Plain-text document sources

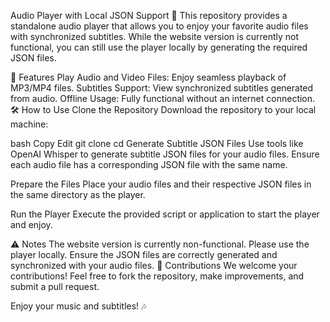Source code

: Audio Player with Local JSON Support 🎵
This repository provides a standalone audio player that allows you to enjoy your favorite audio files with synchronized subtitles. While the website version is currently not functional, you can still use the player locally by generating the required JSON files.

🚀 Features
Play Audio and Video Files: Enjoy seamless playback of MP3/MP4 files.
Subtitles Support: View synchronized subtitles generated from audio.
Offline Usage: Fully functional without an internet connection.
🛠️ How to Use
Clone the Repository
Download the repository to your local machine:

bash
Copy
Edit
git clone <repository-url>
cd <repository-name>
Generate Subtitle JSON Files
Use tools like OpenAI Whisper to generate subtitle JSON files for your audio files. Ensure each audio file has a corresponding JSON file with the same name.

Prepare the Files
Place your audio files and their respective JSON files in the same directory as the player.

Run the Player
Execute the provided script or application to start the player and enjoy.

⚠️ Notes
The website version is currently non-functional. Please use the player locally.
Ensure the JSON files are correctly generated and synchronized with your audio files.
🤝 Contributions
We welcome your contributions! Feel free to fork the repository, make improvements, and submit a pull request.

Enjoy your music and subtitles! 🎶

ASSIGNED TASK
An exact copy of the records above is required, leaving out the pictures.

RESULT FOR THIS TASK
Source code

: Audio Player with Local JSON Support 🎵
This repository provides a standalone audio player that allows you to enjoy your favorite audio files with synchronized subtitles. While the website version is currently not functional, you can still use the player locally by generating the required JSON files.

🚀 Features
Play Audio and Video Files: Enjoy seamless playback of MP3/MP4 files.
Subtitles Support: View synchronized subtitles generated from audio.
Offline Usage: Fully functional without an internet connection.
🛠️ How to Use
Clone the Repository
Download the repository to your local machine:

bash
Copy
Edit
git clone <repository-url>
cd <repository-name>
Generate Subtitle JSON Files
Use tools like OpenAI Whisper to generate subtitle JSON files for your audio files. Ensure each audio file has a corresponding JSON file with the same name.

Prepare the Files
Place your audio files and their respective JSON files in the same directory as the player.

Run the Player
Execute the provided script or application to start the player and enjoy.

⚠️ Notes
The website version is currently non-functional. Please use the player locally.
Ensure the JSON files are correctly generated and synchronized with your audio files.
🤝 Contributions
We welcome your contributions! Feel free to fork the repository, make improvements, and submit a pull request.

Enjoy your music and subtitles! 🎶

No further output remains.